Herizo le taxi-moto : « Je ne roule pas sur l’or ! »
14 septembre 2016 - Métiers commentaires   //   2294 Views   //   N°: 80

Adaptation tanarivienne de Joe le taxi, mais sur deux roues, Herizo est taxi-moto depuis deux ans. Rhum, mambo, saxo ? Son quotidien est plutôt de se faufiler dans les embouteillages pour faire mieux que taxis et taxis-be. Lesquels, forcément, voient d’un très mauvais œil cette nouvelle concurrence, non mais.

« Joe le taxi / C’est sa vie / Dans sa caisse / La musique à Joe / C’est la rumba. » Remplacez Joe par Herizo, caisse par moto, rumba par salegy et vous avez le portait d’un Joe on ne peut plus tananarivien. Contre toute attente, ce jeune père de 32 ans est diplômé en économie mais a choisi de travailler à son propre compte comme conducteur de taxi-moto. Une activité très en vogue à Tana, notamment dans la partie sud, entre Anosy et Iavoloha. Avec sa bécane – une 125 centimètres cubes très ordinaire – il sillonne les rues à la recherche du client qu’il installera derrière lui. Rien ne permet de reconnaître en lui un taxi, souvent il doit faire un signal quand il croise un piéton pressé. « Taxi ! », lance-t-il, en faisant un gros appel de phare.

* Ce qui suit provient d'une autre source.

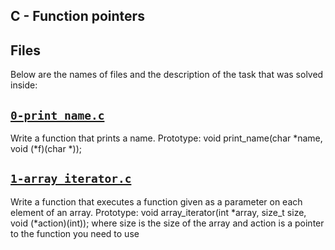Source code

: ## C - Function pointers 

## Files
Below are the names of files and the description of the task that was solved inside:


## [`0-print_name.c`](0-print_name.c)
Write a function that prints a name.
Prototype: void print_name(char *name, void (*f)(char *));

## [`1-array_iterator.c`](1-array_iterator.c)
Write a function that executes a function given as a parameter on each element of an array.
Prototype: void array_iterator(int *array, size_t size, void (*action)(int));
where size is the size of the array
and action is a pointer to the function you need to use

Sinon, comme ses collègues, son point d’ancrage, sa tête de station on va dire, est du côté du IVe Arrondissement à Andrefan’Ambohijanahary.

Ses clients sont pour beaucoup des gens lassés de devoir piétiner des heures sur le bitume en attendant leur taxi-be pour se retrouver ensuite coincés dans les embouteillages au milieu des odeurs d’aisselle et des pick-pockets. « Je prends une taxi-moto quand j’ai hâte de retrouver mon lit après une journée épuisante. En deux temps, trois mouvements, je suis chez moi », explique Irinà, cadre dans une société commerciale à Ampefiloha. Certes, c’est plus cher que le transport en commun : 7 000 Ar en moyenne la course, mais moins cher que le taxi classique et surtout plus rapide !

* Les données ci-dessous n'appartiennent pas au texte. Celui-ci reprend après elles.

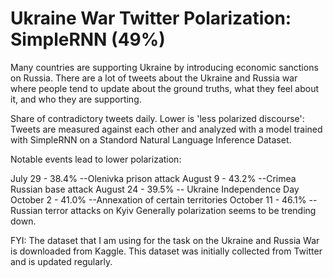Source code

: # Ukraine War Twitter Polarization: SimpleRNN (49%)

Many countries are supporting Ukraine by introducing economic sanctions on Russia. There are a lot of tweets about the Ukraine and Russia war where people tend to update about the ground truths, what they feel about it, and who they are supporting.

Share of contradictory tweets daily. Lower is 'less polarized discourse': Tweets are measured against each other and analyzed with a model trained with SimpleRNN on a Standord Natural Language Inference Dataset.

Notable events lead to lower polarization:

July 29 - 38.4% --Olenivka prison attack
August 9 - 43.2% --Crimea Russian base attack
August 24 - 39.5% -- Ukraine Independence Day
October 2 - 41.0% --Annexation of certain territories
October 11 - 46.1% -- Russian terror attacks on Kyiv
Generally polarization seems to be trending down.

FYI: The dataset that I am using for the task on the Ukraine and Russia War is downloaded from Kaggle. This dataset was initially collected from Twitter and is updated regularly. 
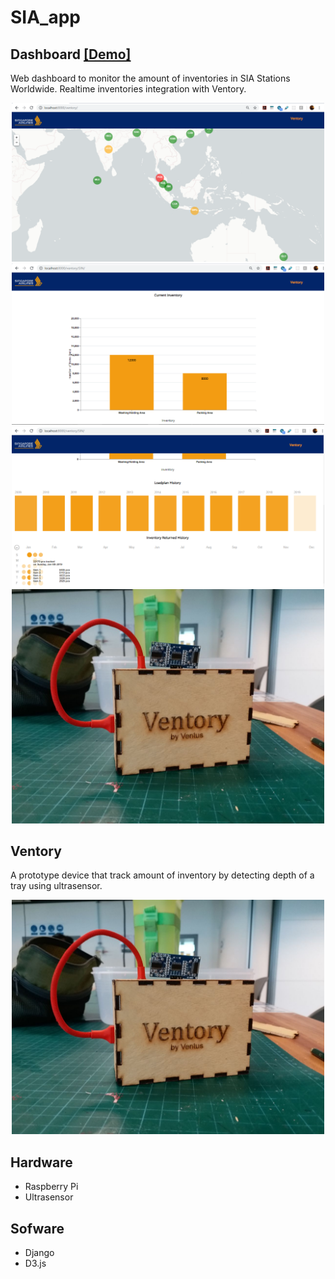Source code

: # SIA_app

## Dashboard [[Demo]](https://www.youtube.com/watch?time_continue=43&v=bVgsyYXPHWE)
Web dashboard to monitor the amount of inventories in SIA Stations Worldwide. Realtime inventories integration with Ventory.

<p align='center'>  
  <img src="image/dashboard.png" width="500px">
  <img src="image/chart.png" width="500px">
  <img src="image/Heatmap.png" width="500px">
  <img src="image/Ventory.jpg" width="500px">
</p>

## Ventory
A prototype device that track amount of inventory by detecting depth of a tray using ultrasensor.
<p align='center'>  
  <img src="image/Ventory.jpg" width="500px">
</p>

## Hardware
- Raspberry Pi
- Ultrasensor

## Sofware
- Django
- D3.js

Seul hic, Herizo et ses collègues sont dans l’informel. Une situation plus subie que voulue quand, en 2014, les taxis et les compagnies de bus ont fait une manifestation pour demander la suppression de ce transport public qui venait de naître. La sécurité des passagers avait été évoquée, mais aussi la question fiscale et la concurrence déloyale. Depuis, l’affaire est restée classée « sans suite ». « Nous sommes informels, mais nous ne demandons que ça, d’avoir pignon sur roue. Nous rendons service à beaucoup de gens et nous n’avons pas à être les otages des syndicats des gros transporteurs », martèle Herizo, ajoutant qu’il n’a jamais eu d’accident avec un client à bord.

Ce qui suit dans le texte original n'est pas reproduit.